Be angry, and yet do not sin; do not let the sun go down on your anger, and do not give the devil an opportunity. (Ephesians 4:26–27)
Parorgismos (anger) is not momentary outward, boiling–over rage or inward, seething resentment, but rather a deep–seated, determined and settled conviction. As seen in this passage, its New Testament use can represent an emotion good or bad, depending on motive and purpose.
Paul’s command is to be angry (from orgizo), with the qualification and yet do not sin. In this statement he may be legitimating righteous indignation, anger at evil, at that which is done against the Person of the Lord and against His will and purpose. It is the anger of the Lord’s people who hate evil (Ps. 69:9). It is the anger that abhors injustice, immorality, and ungodliness of every sort. It is the anger of which the great English preacher E W. Robertson wrote in one of his letters. When he once met a certain man who was trying to lure a young girl into prostitution, he became so angry that he bit his lip until it bled.
Jesus expressed righteous anger at the hard–heartedness of the Pharisees who resented His healing the man with the withered hand on the Sabbath (Mark 3:5). Although the word itself is not used in the gospel accounts of the events, it was no doubt that kind of anger that caused Jesus to drive the moneychangers out of the Temple (Matt. 21:12; John 2:15). Jesus was always angered when the Father was maligned or when others were mistreated, but He was never selfishly angry at what was done against Him. That is the measure of righteous anger.
Anger that is sin, on the other hand, is anger that is self–defensive and self–serving, that is resentful of what is done against oneself. It is the anger that leads to murder and to God’s judgment (Matt. 5:21–22).

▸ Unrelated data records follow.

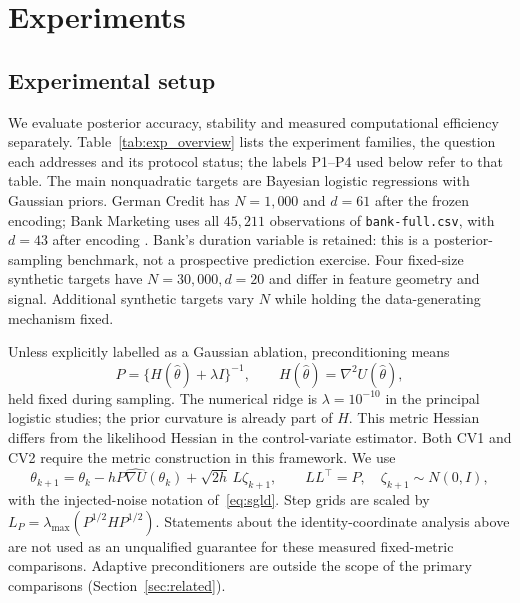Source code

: \section{Experiments}\label{sec:experiments}
\subsection{Experimental setup}\label{sec:exp_setup}
We evaluate posterior accuracy, stability and measured computational efficiency separately. Table~\ref{tab:exp_overview} lists the experiment families, the question each addresses and its protocol status; the labels P1--P4 used below refer to that table. The main nonquadratic targets are Bayesian logistic regressions with Gaussian priors. German Credit has $N=1{,}000$ and $d=61$ after the frozen encoding; Bank Marketing uses all $45{,}211$ observations of \texttt{bank-full.csv}, with $d=43$ after encoding \citep{hofmann1994german,moro2014bank}. Bank's duration variable is retained: this is a posterior-sampling benchmark, not a prospective prediction exercise. Four fixed-size synthetic targets have $N=30{,}000,d=20$ and differ in feature geometry and signal. Additional synthetic targets vary $N$ while holding the data-generating mechanism fixed.


Unless explicitly labelled as a Gaussian ablation, preconditioning means
\begin{equation}\label{eq:exp_metric}
 P=\{H(\hat\theta)+\lambda I\}^{-1},\qquad H(\hat\theta)=\nabla^2U(\hat\theta),
\end{equation}
held fixed during sampling. The numerical ridge is $\lambda=10^{-10}$ in the principal logistic studies; the prior curvature is already part of $H$. This metric Hessian differs from the likelihood Hessian in the control-variate estimator. Both CV1 and CV2 require the metric construction in this framework. We use
\begin{equation}\label{eq:exp_update}
 \theta_{k+1}=\theta_k-hP\widehat{\nabla U}(\theta_k)+\sqrt{2h}\,L\zeta_{k+1},
 \qquad LL^\top=P,\quad\zeta_{k+1}\sim N(0,I),
\end{equation}
with the injected-noise notation of~\eqref{eq:sgld}. Step grids are scaled by $L_P=\lambda_{\max}(P^{1/2}HP^{1/2})$. Statements about the identity-coordinate analysis above are not used as an unqualified guarantee for these measured fixed-metric comparisons. Adaptive preconditioners are outside the scope of the primary comparisons (Section~\ref{sec:related}).


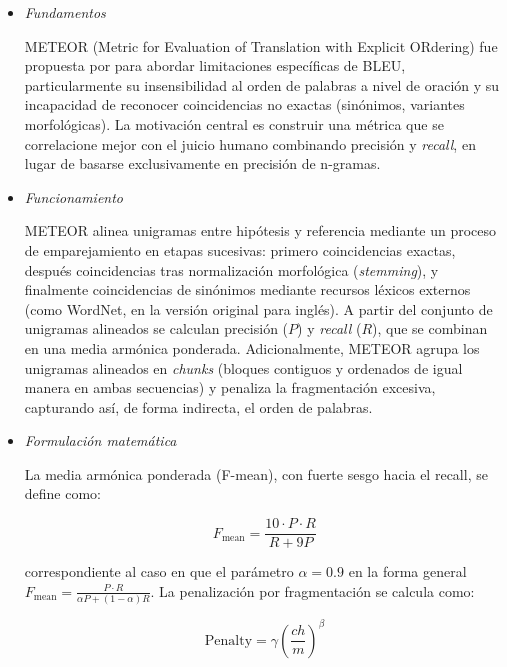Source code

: \begin{itemize}
\item \textit{Fundamentos} \\
\vspace{-0.5cm}

METEOR (Metric for Evaluation of Translation with Explicit ORdering) fue propuesta por \citet{banerjee2005meteor} para abordar limitaciones específicas de BLEU, particularmente su insensibilidad al orden de palabras a nivel de oración y su incapacidad de reconocer coincidencias no exactas (sinónimos, variantes morfológicas). La motivación central es construir una métrica que se correlacione mejor con el juicio humano combinando precisión y \textit{recall}, en lugar de basarse exclusivamente en precisión de n-gramas.

\item \textit{Funcionamiento} \\
\vspace{-0.5cm}

METEOR alinea unigramas entre hipótesis y referencia mediante un proceso de emparejamiento en etapas sucesivas: primero coincidencias exactas, después coincidencias tras normalización morfológica (\textit{stemming}), y finalmente coincidencias de sinónimos mediante recursos léxicos externos (como WordNet, en la versión original para inglés). A partir del conjunto de unigramas alineados se calculan precisión ($P$) y \textit{recall} ($R$), que se combinan en una media armónica ponderada. Adicionalmente, METEOR agrupa los unigramas alineados en \textit{chunks} (bloques contiguos y ordenados de igual manera en ambas secuencias) y penaliza la fragmentación excesiva, capturando así, de forma indirecta, el orden de palabras.

\item \textit{Formulación matemática}\\
\vspace{-0.5cm}

La media armónica ponderada (F-mean), con fuerte sesgo hacia el recall, se define como:

\begin{equation}
F_{\text{mean}} = \frac{10 \cdot P \cdot R}{R + 9P}
\end{equation}

correspondiente al caso en que el parámetro $\alpha = 0.9$ en la forma general $F_{\text{mean}} = \frac{P \cdot R}{\alpha P + (1-\alpha) R}$. La penalización por fragmentación se calcula como:

\begin{equation}
\text{Penalty} = \gamma \left(\frac{ch}{m}\right)^{\beta}
\end{equation}


\end{itemize}
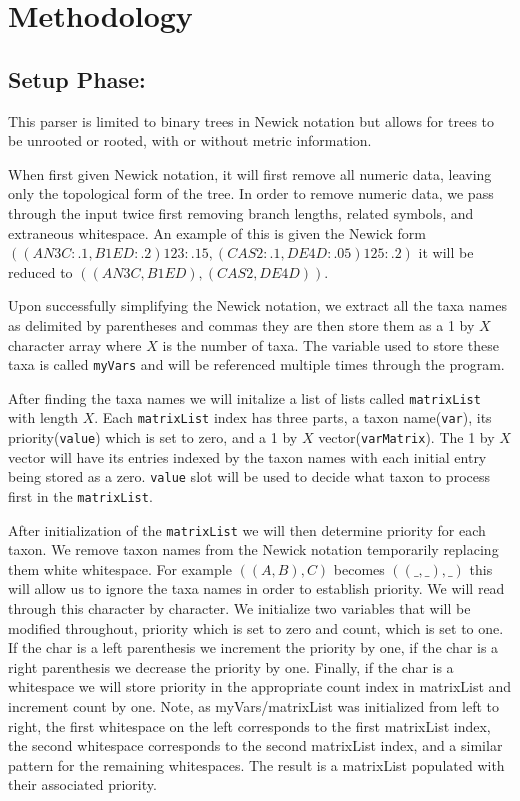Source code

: \documentclass{article}
\begin{document}
\section{Methodology}
 
\subsection{Setup Phase:}

This parser is limited to binary trees in Newick notation but allows for trees to be unrooted or rooted, with or without metric information.

When first given Newick notation, it will first remove all numeric data, leaving only the topological form of the tree. In order to remove numeric data, we pass through the input twice first removing branch lengths, related symbols, and extraneous whitespace. An example of this is given the Newick form $((AN3C:.1,B1ED:.2)123:.15,(CAS2:.1,DE4D:.05 )125:.2)$ it will be reduced to $((AN3C,B1ED),(CAS2,DE4D))$. 

Upon successfully simplifying the Newick notation, we extract all the taxa names as delimited by parentheses and commas they are then store them as a 1 by $X$ character array where $X$ is the number of taxa. The variable used to store these taxa is called {\tt myVars} and will be referenced multiple times through the program. 

After finding the taxa names we will initalize a list of lists called {\tt matrixList} with length $X$. Each {\tt matrixList} index has three parts, a taxon name({\tt var}), its priority({\tt value}) which is set to zero, and a 1 by $X$ vector({\tt varMatrix}). The 1 by $X$ vector will have its entries indexed by the taxon names with each initial entry being stored as a zero. {\tt value} slot will be used to decide what taxon to process first in the {\tt matrixList}.

After initialization of the {\tt matrixList} we will then determine priority for each taxon. We remove taxon names from the Newick notation temporarily replacing them white whitespace. For example $((A,B),C)$ becomes $((\_,\_),\_)$ this will allow us to ignore the taxa names in order to establish priority. We will read through this character by character. We initialize two variables that will be modified throughout, priority which is set to zero and count, which is set to one. If the char is a left parenthesis we increment the priority by one, if the char is a right parenthesis we decrease the priority by one. Finally, if the char is a whitespace we will store priority in the appropriate count index in matrixList and increment count by one. Note, as myVars/matrixList was initialized from left to right, the first whitespace on the left corresponds to the first matrixList index, the second whitespace corresponds to the second matrixList index, and a similar pattern for the remaining whitespaces. The result is a matrixList populated with their associated priority. 
\end{document}
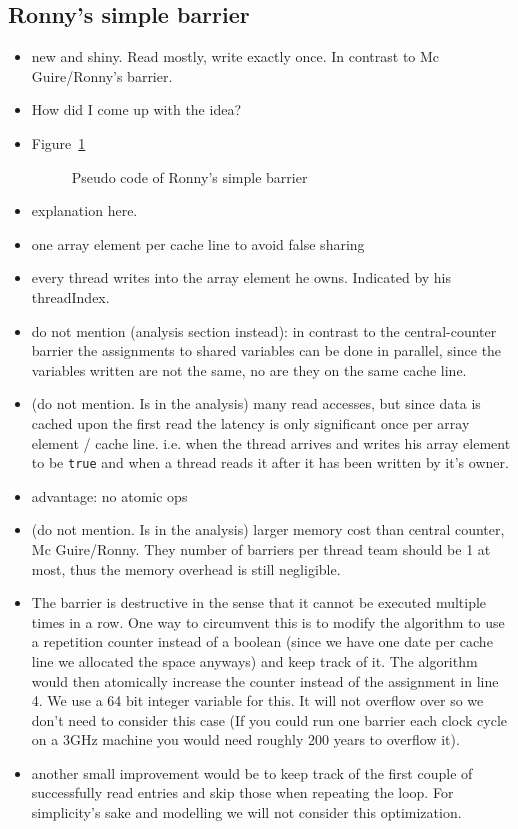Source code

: \documentclass[a4paper, 10pt]{article}
\begin{document}
\begin{enumerate}
\subsection{Ronny's simple barrier}
\label{ssec:new-simple}
\begin{itemize}
	\item new and shiny. Read mostly, write exactly once. In contrast to Mc Guire/Ronny's barrier.
	\item How did I come up with the idea?
	\item Figure~\ref{fig:ronny-simple-no-reset}
		\begin{figure}[htbp]
			\centering
			
			\caption{Pseudo code of Ronny's simple barrier}
			\label{fig:ronny-simple-no-reset}
		\end{figure}
	\item explanation here.
	\item one array element per cache line to avoid false sharing\cite{falsesharing}
	\item every thread writes into the array element he owns. Indicated by his threadIndex.
	\item do not mention (analysis section instead): in contrast to the central-counter barrier the assignments to shared variables can be done in parallel, since the variables written are not the same, no are they on the same cache line.
	\item (do not mention. Is in the analysis) many read accesses, but since data is cached upon the first read the latency is only significant once per array element / cache line. i.e. when the thread arrives and writes his array element to be \texttt{true} and when a thread reads it after it has been written by it's owner.
	\item advantage: no atomic ops
	\item (do not mention. Is in the analysis) larger memory cost than central counter, Mc Guire/Ronny. They number of barriers per thread team should be 1 at most, thus the memory overhead is still negligible.
	\item The barrier is destructive in the sense that it cannot be executed multiple times in a row. One way to circumvent this is to modify the algorithm to use a repetition counter instead of a boolean (since we have one date per cache line we allocated the space anyways) and keep track of it. The algorithm would then atomically increase the counter instead of the assignment in line 4. We use a 64 bit integer variable for this. It will not overflow over so we don't need to consider this case (If you could run one barrier each clock cycle on a 3GHz machine you would need roughly 200 years to overflow it).
	\item another small improvement would be to keep track of the first couple of successfully read entries and skip those when repeating the loop. For simplicity's sake and modelling we will not consider this optimization.
\end{itemize}


\end{enumerate}
\end{document}
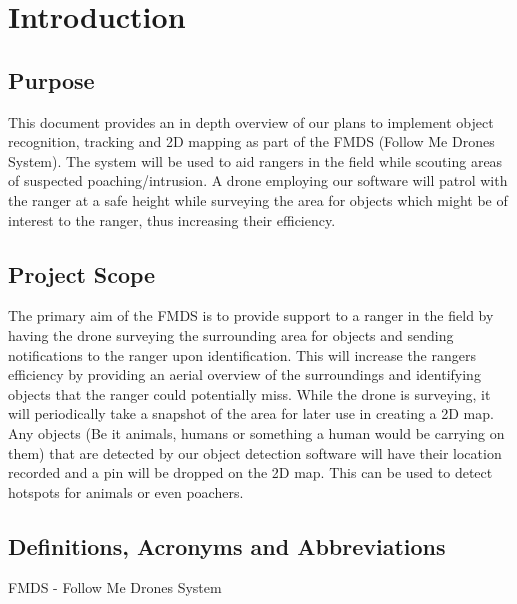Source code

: \chapter{Introduction}

\section{Purpose}
This document provides an in depth overview of our plans to implement object recognition, 
tracking and 2D mapping as part of the FMDS (Follow Me Drones System). 
The system will be used to aid rangers in the field while scouting areas of suspected poaching/intrusion. 
A drone employing our software will patrol with the ranger at a safe height while surveying the area 
for objects which might be of interest to the ranger, thus increasing their efficiency.   

\section{Project Scope}

The primary aim of the FMDS is to provide support to a ranger in the field by having the drone surveying the surrounding area for objects and sending notifications to the ranger upon identification. This will increase 
the rangers efficiency by providing an aerial overview of the surroundings and identifying objects that the 
ranger could potentially miss.
\newline
\newline
While the drone is surveying, it will periodically take a snapshot of the area for later use in creating a 2D map. 
Any objects (Be it animals, humans or something a human would be carrying on them) that are detected by our object detection
software will have their location recorded and a pin will be dropped on the 2D map. This can be used to detect hotspots for
animals or even poachers.

\section{Definitions, Acronyms and Abbreviations}

FMDS - Follow Me Drones System



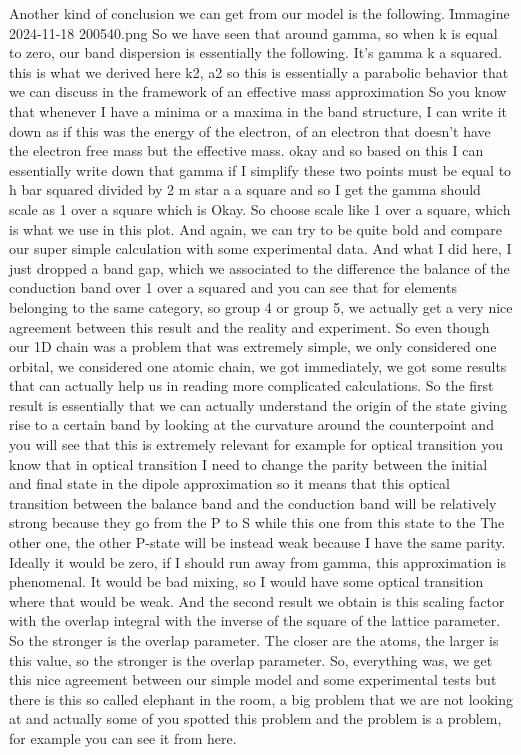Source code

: Another kind of conclusion we can get from our model is the following.
\f{Immagine 2024-11-18 200540.png}
So we have seen that around gamma, so when k is equal to zero, our band dispersion is essentially the following. It's gamma k a squared. this is what we derived here k2, a2 so this is essentially a parabolic behavior that we can discuss in the framework of an effective mass approximation So you know that whenever I have a minima or a maxima in the band structure, I can write it down as if this was the energy of the electron, of an electron that doesn't have the electron free mass but the effective mass. okay and so based on this I can essentially write down that gamma if I simplify these two points must be equal to h bar squared divided by 2 m star a a square and so I get the gamma should scale as 1 over a square which is Okay. So choose scale like 1 over a square, which is what we use in this plot. And again, we can try to be quite bold and compare our super simple calculation with some experimental data. And what I did here, I just dropped a band gap, which we associated to the difference the balance of the conduction band over 1 over a squared and you can see that for elements belonging to the same category, so group 4 or group 5, we actually get a very nice agreement between this result and the reality and experiment. So even though our 1D chain was a problem that was extremely simple, we only considered one orbital, we considered one atomic chain, we got immediately, we got some results that can actually help us in reading more complicated calculations. So the first result is essentially that we can actually understand the origin of the state giving rise to a certain band by looking at the curvature around the counterpoint and you will see that this is extremely relevant for example for optical transition you know that in optical transition I need to change the parity between the initial and final state in the dipole approximation so it means that this optical transition between the balance band and the conduction band will be relatively strong because they go from the P to S while this one from this state to the The other one, the other P-state will be instead weak because I have the same parity. Ideally it would be zero, if I should run away from gamma, this approximation is phenomenal. It would be bad mixing, so I would have some optical transition where that would be weak. And the second result we obtain is this scaling factor with the overlap integral with the inverse of the square of the lattice parameter. So the stronger is the overlap parameter. The closer are the atoms, the larger is this value, so the stronger is the overlap parameter. So, everything was, we get this nice agreement between our simple model and some experimental tests but there is this so called elephant in the room, a big problem that we are not looking at and actually some of you spotted this problem and the problem is a problem, for example you can see it from here.
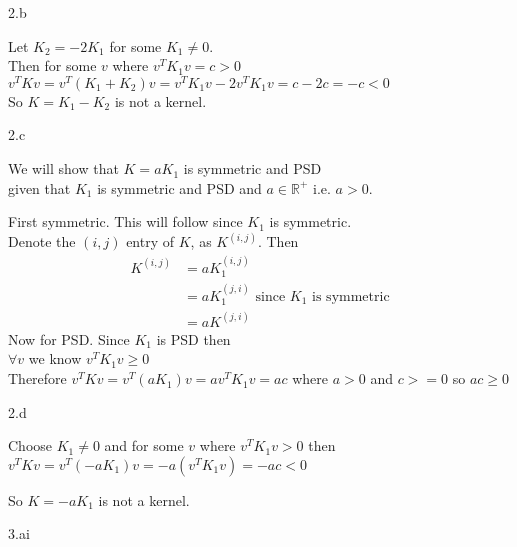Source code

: \LARGE
2.b
\normalsize

  \begin{answer}
  Let $K_2 = -2K_1$ for some $K_1 \ne 0$. \\
  Then for some $v$ where $v^T K_1 v = c > 0$ \\
  $v^T K v = v^T(K_1 + K_2)v = v^TK_1v -2 v^T K_1 v = c - 2c = -c < 0$\\
  So $K = K_1 - K_2$ is not a kernel.
  \end{answer}
\clearpage

\LARGE
2.c
\normalsize

  \begin{answer}
  We will show that $K = a K_1$ is symmetric and PSD \\
  given that $K_1$ is symmetric and PSD and $a \in \mathbb{R}^+$ i.e. $a >0$.
  
  First symmetric.  This will follow since $K_1$ is symmetric.\\
  Denote the $(i,j)$ entry of $K$, as $K^{(i,j)}$. Then
  \begin{align*}
  K^{(i,j)} &= a K_1^{(i,j)}  \\
            &= a K_1^{(j,i)}  \text{  since $K_1$ is symmetric}\\
            &= a K^{(j,i)}
    \end{align*}
    Now for PSD. Since $K_1$ is PSD then \\
    $\forall v$ we know $ v^TK_1v \ge 0$ \\
    Therefore $v^T K v = v^T(a K_1)v = a v^TK_1v = a c$ where $a>0$ and $c>= 0$ so $ac \ge 0$
 
  \end{answer}
\clearpage

\LARGE
2.d
\normalsize

  \begin{answer}
  Choose $K_1 \ne 0$ and for some $v$ where $v^T K_1v > 0$
  then \\
  $v^T K v = v^T (-a K_1) v = -a (v^T K_1 v) =  -a c < 0$

  So $K = -a  K_1$ is not a kernel.
  \end{answer}
\clearpage

\LARGE
3.ai
\normalsize

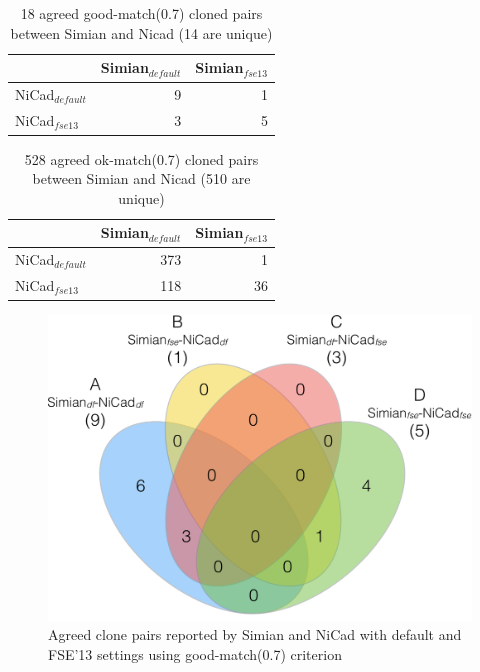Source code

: \documentclass{IEEEtran}
\begin{document}
\begin{table}[h]
	\centering
	\caption{18 agreed good-match(0.7) cloned pairs between Simian and Nicad (14 are unique)}
	\label{t_agreed_good_clone_pairs}
	\begin{tabular}{l|r|r}
		\hline
		& Simian$_{\mathrm{\textit{default}}}$ & Simian$_{\mathrm{\textit{fse13}}}$ \\ %
		\hline
		NiCad$_{\mathrm{\textit{default}}}$ & 9 & 1 \\ %
		NiCad$_{\mathrm{\textit{fse13}}}$   & 3 & 5 \\ %
		\hline
	\end{tabular}
\end{table}

\begin{table}[h]
	\centering
	\caption{528 agreed ok-match(0.7) cloned pairs between Simian and Nicad (510 are unique)}
	\label{t_agreed_ok_clone_pairs}
	\begin{tabular}{l|r|r}
		\hline
		& Simian$_{\mathrm{\textit{default}}}$ & Simian$_{\mathrm{\textit{fse13}}}$ \\ %
		\hline
		NiCad$_{\mathrm{\textit{default}}}$ & 373 & 1 \\%
		NiCad$_{\mathrm{\textit{fse13}}}$   & 118 & 36 \\ %
		\hline
	\end{tabular}
\end{table}

\begin{figure}[H]
	\centering
	\includegraphics[width=0.5\linewidth]{venn4_pairs}
	\caption[Agreed clone pairs reported by Simian and NiCad with default and FSE'13 settings using good-match(0.7) criterion]{Agreed clone pairs reported by Simian and NiCad with default and FSE'13 settings using good-match(0.7) criterion}
	\label{fig:venn4_pairs}
\end{figure}
\end{document}
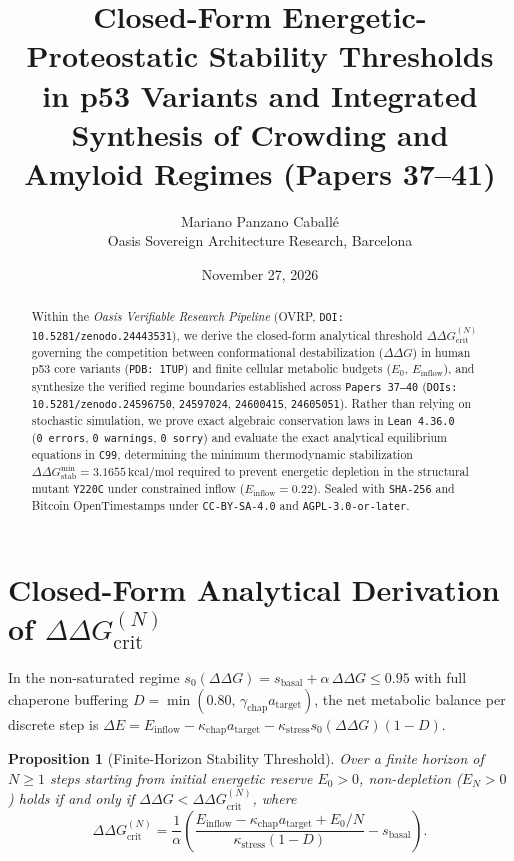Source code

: \documentclass[11pt,a4paper]{article}
\title{Closed-Form Energetic-Proteostatic Stability Thresholds in p53 Variants and Integrated Synthesis of Crowding and Amyloid Regimes (Papers 37--41)}
\author{Mariano Panzano Caball\'e \\ \small Oasis Sovereign Architecture Research, Barcelona}
\date{November 27, 2026}
\newtheorem{proposition}{Proposition}
\begin{document}
\maketitle

\begin{abstract}
Within the \emph{Oasis Verifiable Research Pipeline} (OVRP, \texttt{DOI: 10.5281/zenodo.24443531}), we derive the closed-form analytical threshold $\Delta\Delta G_{\mathrm{crit}}^{(N)}$ governing the competition between conformational destabilization ($\Delta\Delta G$) in human p53 core variants (\texttt{PDB: 1TUP}) and finite cellular metabolic budgets ($E_0$, $E_{\mathrm{inflow}}$), and synthesize the verified regime boundaries established across \texttt{Papers~37--40} (\texttt{DOIs: 10.5281/zenodo.24596750}, \texttt{24597024}, \texttt{24600415}, \texttt{24605051}). Rather than relying on stochastic simulation, we prove exact algebraic conservation laws in \texttt{Lean~4.36.0} (\texttt{0~errors}, \texttt{0~warnings}, \texttt{0~sorry}) and evaluate the exact analytical equilibrium equations in \texttt{C99}, determining the minimum thermodynamic stabilization $\Delta\Delta G_{\mathrm{stab}}^{\min} = 3.1655\,\mathrm{kcal/mol}$ required to prevent energetic depletion in the structural mutant \texttt{Y220C} under constrained inflow ($E_{\mathrm{inflow}} = 0.22$). Sealed with \texttt{SHA-256} and Bitcoin OpenTimestamps under \texttt{CC-BY-SA-4.0} and \texttt{AGPL-3.0-or-later}.
\end{abstract}

\section{Closed-Form Analytical Derivation of $\Delta\Delta G_{\mathrm{crit}}^{(N)}$}
In the non-saturated regime $s_0(\Delta\Delta G) = s_{\mathrm{basal}} + \alpha\,\Delta\Delta G \le 0.95$ with full chaperone buffering $D = \min(0.80,\, \gamma_{\mathrm{chap}} a_{\mathrm{target}})$, the net metabolic balance per discrete step is $\Delta E = E_{\mathrm{inflow}} - \kappa_{\mathrm{chap}} a_{\mathrm{target}} - \kappa_{\mathrm{stress}} s_0(\Delta\Delta G)(1 - D)$.

\begin{proposition}[Finite-Horizon Stability Threshold]
Over a finite horizon of $N \ge 1$ steps starting from initial energetic reserve $E_0 > 0$, non-depletion ($E_N > 0$) holds if and only if $\Delta\Delta G < \Delta\Delta G_{\mathrm{crit}}^{(N)}$, where
\begin{equation}
\Delta\Delta G_{\mathrm{crit}}^{(N)} = \frac{1}{\alpha}\left(\frac{E_{\mathrm{inflow}} - \kappa_{\mathrm{chap}} a_{\mathrm{target}} + E_0/N}{\kappa_{\mathrm{stress}}(1 - D)} - s_{\mathrm{basal}}\right).
\end{equation}
\end{proposition}
\end{document}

Anger that is selfish, undisciplined, and vindictive is sinful and has no place even temporarily in the Christian life. But anger that is unselfish and is based on love for God and concern for others not only is permissible but commanded. Genuine love cannot help being angered at that which injures the object of that love.
But even righteous anger can easily turn to bitterness, resentment, and self–righteousness. Consequently, Paul goes on to say, do not let the sun go down on your anger, and do not give the devil an opportunity. Even the best motivated anger can sour, and we are therefore to put it aside at the end of the day. Taken to bed, it is likely to give the devil an opportunity to use it for his purposes. If anger is prolonged, one may begin to seek vengeance and thereby violate the principle taught in Romans 12:17–21,
Never pay back evil for evil to anyone. Respect what is right in the sight of all men. If possible, so far as it depends on you, be at peace with all men. Never take your own revenge, beloved, but leave room for the wrath of God, for it is written, “Vengeance is Mine, I will repay,” says the Lord. “But if your enemy is hungry, feed him, and if he is thirsty, give him a drink; for in so doing you will heap burning coals upon his head. Do not be overcome by evil, but overcome evil with good.”
It may also be that verses 26b–27 refer entirely to this unrighteous anger, in which case Paul uses the imperative in the sense of saying that, because anger may come in a moment and overtake a believer, and because it has such a strong tendency to grow and fester, it should be dealt with immediately—confessed, forsaken, and given to God for cleansing before we end the day.
In any case of anger, whether legitimate or not, if it is courted, “advantage [will] be taken of us by Satan” (2 Cor. 2:11), and he will feed our anger with self–pity, pride, self–righteousness, vengeance, defense of our rights, and every other sort of selfish sin and violation of God’s holy will.